In our times a special obligation binds us to make ourselves the neighbor of every person without exception and of actively helping him when he comes across our path, whether he be an old person abandoned by all, a foreign laborer unjustly looked down upon, a refugee, a child born of an unlawful union and wrongly suffering for a sin he did not commit, or a hungry person who disturbs our conscience by recalling the voice of the Lord, “As long as you did it for one of these the least of my brethren, you did it for me” (Matt. 25:40).
Furthermore, whatever is opposed to life itself, such as any type of murder, genocide, abortion, euthanasia or willful self-destruction, whatever violates the integrity of the human person, such as mutilation, torments inflicted on body or mind, attempts to coerce the will itself; whatever insults human dignity, such as subhuman living conditions, arbitrary imprisonment, deportation, slavery, prostitution, the selling of women and children; as well as disgraceful working conditions, where men are treated as mere tools for profit, rather than as free and responsible persons; all these things and others of their like are infamies indeed. They poison human society, but they do more harm to those who practice them than those who suffer from the injury. Moreover, they are supreme dishonor to the Creator.
Pope Francis has been criticized by some social conservatives for rejecting a culture war approach to issues like abortion and instead placing opposition to abortion within the broader context of pursuing social justice and promoting human rights. But this passage shows that the whole life or seamless garment approach is at the very heart of the faith and the natural response of the Church to injustice in the world.
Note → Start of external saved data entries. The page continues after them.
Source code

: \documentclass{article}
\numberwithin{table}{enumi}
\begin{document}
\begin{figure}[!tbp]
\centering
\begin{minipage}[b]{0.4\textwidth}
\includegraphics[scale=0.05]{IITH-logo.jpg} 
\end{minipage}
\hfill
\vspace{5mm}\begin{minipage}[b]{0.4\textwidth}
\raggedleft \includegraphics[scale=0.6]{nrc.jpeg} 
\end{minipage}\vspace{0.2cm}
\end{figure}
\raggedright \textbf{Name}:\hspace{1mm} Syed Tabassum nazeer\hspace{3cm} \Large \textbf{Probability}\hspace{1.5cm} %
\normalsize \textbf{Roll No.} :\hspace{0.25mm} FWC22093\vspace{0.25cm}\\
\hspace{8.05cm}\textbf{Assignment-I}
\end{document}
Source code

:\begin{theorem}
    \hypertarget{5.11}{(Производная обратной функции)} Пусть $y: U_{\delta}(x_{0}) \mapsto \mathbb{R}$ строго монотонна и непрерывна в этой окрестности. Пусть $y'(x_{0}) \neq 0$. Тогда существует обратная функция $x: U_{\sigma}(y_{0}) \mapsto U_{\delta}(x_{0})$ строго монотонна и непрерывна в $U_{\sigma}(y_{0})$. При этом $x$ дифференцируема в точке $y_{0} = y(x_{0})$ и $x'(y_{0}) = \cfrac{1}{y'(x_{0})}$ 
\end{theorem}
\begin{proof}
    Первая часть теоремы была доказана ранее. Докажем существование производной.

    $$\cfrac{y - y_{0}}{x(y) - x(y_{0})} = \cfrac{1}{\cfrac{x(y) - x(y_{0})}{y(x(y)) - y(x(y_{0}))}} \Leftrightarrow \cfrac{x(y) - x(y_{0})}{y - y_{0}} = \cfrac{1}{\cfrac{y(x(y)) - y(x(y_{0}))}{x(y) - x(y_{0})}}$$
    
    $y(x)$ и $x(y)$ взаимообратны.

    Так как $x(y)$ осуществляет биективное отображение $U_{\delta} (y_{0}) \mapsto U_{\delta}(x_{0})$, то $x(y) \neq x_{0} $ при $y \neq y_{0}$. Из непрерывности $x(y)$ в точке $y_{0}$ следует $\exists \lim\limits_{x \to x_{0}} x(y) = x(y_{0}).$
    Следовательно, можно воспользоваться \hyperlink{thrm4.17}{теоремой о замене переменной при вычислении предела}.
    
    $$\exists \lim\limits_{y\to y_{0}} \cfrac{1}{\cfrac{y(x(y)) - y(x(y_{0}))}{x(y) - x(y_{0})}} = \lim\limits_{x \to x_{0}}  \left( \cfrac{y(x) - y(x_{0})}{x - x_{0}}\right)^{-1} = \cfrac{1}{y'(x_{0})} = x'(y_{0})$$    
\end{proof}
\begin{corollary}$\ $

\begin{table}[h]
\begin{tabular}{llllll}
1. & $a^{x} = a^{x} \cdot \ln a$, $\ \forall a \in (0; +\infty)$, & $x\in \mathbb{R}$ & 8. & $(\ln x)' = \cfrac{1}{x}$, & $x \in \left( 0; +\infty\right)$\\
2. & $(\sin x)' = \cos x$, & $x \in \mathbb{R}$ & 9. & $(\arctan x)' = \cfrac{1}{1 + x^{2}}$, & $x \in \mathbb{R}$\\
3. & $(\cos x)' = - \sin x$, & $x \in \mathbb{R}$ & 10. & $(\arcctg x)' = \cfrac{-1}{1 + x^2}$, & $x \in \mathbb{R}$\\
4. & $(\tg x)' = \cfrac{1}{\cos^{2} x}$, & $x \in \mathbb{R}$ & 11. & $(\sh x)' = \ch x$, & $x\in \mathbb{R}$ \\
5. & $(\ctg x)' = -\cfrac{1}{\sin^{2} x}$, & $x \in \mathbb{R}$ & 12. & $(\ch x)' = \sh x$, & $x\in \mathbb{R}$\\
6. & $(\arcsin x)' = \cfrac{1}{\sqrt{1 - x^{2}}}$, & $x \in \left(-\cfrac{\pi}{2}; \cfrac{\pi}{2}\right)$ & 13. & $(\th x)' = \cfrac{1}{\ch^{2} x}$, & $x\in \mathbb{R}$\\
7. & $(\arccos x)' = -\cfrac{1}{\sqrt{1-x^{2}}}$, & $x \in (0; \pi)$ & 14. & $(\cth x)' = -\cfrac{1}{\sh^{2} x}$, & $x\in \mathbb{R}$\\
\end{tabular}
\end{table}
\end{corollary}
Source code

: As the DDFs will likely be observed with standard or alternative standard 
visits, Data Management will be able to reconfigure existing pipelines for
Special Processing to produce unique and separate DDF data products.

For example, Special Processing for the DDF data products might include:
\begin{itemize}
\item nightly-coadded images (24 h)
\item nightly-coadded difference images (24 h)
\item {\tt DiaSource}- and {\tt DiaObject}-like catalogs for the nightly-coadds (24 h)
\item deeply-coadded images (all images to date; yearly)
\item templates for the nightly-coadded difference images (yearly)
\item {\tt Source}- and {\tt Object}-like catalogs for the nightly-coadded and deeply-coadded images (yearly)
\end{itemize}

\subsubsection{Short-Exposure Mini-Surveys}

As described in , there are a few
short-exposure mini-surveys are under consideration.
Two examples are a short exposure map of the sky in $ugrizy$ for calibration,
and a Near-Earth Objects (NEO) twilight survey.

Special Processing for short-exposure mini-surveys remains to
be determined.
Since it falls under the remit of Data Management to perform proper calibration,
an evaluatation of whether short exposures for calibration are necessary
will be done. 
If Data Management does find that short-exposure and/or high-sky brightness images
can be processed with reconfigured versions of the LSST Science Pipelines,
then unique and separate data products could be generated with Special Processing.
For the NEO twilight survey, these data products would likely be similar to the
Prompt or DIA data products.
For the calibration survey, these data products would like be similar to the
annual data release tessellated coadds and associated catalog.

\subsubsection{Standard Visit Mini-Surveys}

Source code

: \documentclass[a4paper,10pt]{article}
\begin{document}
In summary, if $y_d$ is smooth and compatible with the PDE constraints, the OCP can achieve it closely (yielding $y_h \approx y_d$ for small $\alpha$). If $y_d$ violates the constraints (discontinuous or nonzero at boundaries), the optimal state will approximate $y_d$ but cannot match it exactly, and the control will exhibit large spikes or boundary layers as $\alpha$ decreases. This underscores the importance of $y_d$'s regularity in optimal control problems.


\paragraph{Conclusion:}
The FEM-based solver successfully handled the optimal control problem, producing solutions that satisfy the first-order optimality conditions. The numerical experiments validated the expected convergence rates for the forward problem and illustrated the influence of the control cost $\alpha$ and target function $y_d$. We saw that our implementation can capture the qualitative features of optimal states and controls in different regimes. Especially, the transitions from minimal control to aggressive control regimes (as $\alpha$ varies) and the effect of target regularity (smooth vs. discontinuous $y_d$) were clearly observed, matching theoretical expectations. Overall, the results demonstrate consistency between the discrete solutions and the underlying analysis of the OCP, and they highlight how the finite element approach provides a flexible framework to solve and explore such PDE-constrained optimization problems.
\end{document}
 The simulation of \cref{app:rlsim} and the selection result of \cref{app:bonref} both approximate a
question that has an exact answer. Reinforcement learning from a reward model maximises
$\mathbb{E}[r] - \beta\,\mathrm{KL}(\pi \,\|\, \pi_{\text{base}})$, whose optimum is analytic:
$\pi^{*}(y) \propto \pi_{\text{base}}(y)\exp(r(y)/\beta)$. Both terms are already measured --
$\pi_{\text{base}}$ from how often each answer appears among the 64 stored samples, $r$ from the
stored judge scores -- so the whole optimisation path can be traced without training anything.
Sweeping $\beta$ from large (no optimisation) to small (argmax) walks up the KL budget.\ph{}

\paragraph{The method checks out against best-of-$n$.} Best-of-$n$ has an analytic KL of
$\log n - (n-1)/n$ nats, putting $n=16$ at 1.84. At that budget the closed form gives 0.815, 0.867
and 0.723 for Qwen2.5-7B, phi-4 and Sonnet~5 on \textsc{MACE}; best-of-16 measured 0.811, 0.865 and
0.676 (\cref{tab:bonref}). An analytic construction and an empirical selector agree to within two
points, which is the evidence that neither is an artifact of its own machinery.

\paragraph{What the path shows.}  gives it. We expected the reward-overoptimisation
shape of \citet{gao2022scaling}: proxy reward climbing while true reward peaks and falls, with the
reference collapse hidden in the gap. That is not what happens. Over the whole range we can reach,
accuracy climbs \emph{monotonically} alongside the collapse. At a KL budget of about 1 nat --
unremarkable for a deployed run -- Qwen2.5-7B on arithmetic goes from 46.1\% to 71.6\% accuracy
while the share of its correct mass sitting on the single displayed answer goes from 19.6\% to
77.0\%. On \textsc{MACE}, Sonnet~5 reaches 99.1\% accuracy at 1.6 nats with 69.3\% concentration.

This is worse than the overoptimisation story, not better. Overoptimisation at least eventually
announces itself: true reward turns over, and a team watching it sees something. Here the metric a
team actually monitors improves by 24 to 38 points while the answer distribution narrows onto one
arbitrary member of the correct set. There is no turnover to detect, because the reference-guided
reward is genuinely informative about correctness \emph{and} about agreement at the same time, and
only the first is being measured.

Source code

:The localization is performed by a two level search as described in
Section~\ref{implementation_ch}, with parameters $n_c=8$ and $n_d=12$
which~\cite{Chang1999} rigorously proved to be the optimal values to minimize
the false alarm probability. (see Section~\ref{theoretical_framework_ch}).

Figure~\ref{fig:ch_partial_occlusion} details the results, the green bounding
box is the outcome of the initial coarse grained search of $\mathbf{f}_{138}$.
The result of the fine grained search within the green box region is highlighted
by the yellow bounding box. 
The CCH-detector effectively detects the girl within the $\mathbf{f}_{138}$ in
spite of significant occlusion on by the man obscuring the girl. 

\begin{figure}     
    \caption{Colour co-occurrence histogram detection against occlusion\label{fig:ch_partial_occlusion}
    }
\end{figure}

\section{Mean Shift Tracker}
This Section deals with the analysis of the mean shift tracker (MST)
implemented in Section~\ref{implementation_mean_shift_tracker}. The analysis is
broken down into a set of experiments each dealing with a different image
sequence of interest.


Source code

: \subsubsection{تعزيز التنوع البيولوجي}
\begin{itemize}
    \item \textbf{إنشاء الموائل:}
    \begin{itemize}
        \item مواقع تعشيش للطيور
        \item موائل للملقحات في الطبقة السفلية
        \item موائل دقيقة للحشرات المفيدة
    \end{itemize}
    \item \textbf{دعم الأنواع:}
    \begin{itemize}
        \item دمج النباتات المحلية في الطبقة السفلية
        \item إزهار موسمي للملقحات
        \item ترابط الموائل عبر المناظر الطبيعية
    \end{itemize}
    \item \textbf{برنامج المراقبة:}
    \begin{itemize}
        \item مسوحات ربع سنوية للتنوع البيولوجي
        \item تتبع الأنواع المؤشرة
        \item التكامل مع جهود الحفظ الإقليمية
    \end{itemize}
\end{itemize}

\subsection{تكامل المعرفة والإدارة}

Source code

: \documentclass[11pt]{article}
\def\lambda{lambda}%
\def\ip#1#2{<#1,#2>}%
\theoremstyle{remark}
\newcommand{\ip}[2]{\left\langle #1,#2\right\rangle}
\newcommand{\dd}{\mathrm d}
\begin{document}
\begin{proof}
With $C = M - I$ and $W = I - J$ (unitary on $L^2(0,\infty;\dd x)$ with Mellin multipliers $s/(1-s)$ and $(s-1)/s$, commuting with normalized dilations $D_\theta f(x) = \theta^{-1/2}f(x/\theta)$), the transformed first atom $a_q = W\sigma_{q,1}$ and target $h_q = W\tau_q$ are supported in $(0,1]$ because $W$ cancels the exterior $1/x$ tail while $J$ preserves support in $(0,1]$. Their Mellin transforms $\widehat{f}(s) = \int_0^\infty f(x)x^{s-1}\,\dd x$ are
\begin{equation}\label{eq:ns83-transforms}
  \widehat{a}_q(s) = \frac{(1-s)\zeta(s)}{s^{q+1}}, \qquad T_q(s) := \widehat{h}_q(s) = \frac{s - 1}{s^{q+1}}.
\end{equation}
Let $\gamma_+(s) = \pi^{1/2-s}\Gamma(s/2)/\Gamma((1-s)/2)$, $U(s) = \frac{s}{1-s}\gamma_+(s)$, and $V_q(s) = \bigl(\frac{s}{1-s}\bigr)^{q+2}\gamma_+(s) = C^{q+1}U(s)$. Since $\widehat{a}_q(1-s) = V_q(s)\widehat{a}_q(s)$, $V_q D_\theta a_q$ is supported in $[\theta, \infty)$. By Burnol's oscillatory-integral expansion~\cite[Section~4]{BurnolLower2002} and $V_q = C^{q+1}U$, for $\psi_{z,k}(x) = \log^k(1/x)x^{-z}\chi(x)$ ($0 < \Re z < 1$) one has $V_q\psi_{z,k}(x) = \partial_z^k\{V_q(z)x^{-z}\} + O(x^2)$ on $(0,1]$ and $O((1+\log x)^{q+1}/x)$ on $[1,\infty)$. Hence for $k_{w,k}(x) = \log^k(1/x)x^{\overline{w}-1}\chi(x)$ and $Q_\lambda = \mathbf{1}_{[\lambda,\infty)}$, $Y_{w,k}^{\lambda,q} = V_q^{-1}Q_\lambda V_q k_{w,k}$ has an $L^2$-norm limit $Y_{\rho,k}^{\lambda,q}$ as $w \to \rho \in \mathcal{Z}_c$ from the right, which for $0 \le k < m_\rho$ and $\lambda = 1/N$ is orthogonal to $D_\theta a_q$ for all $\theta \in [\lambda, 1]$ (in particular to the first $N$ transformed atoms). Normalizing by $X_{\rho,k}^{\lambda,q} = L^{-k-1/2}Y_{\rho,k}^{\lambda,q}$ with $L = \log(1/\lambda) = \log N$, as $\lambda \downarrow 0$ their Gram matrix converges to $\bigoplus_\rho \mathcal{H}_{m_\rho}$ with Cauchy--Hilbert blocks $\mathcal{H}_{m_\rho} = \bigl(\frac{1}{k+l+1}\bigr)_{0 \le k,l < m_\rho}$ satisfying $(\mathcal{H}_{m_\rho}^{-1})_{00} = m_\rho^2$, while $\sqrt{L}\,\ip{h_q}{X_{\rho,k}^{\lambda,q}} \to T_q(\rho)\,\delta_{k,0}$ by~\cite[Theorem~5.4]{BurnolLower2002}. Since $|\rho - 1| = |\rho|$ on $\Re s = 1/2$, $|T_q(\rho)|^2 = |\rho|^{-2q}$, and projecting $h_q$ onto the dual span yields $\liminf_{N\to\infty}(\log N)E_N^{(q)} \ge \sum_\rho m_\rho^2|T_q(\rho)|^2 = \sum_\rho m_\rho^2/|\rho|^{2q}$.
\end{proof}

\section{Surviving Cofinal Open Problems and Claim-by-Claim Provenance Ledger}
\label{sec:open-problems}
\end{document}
And this communitarian approach is precisely what is needed today. Men, women, and children are still being bought and sold like inanimate objects; unjust working conditions and the exploitation of workers persist, especially for foreign laborers; loneliness plagues millions of elderly people; and food insecurity remains scandalously high. Abortion kills millions; mass atrocities are committed with impunity; and subhuman living conditions are far too prevalent. For Catholics, the motive for addressing these issues is not enlightened self-interest, but a recognition of universal brotherhood and sisterhood, along with a recognition of the worth and dignity of all. Neither a market mentality nor an obsession with personal autonomy should trump this commitment to human dignity. And indifference to some forms of injustice—whether poverty, abortion, or mass atrocities—due to an ideological commitment to economic, social, or foreign policy libertarianism is inexcusable. There is no small set of nonnegotiable issues or some other shortcut to the hard work of pursuing the common good. Catholics and all people of good will are called to consistently fight for the dignity and flourishing of all. This is Catholic orthodoxy.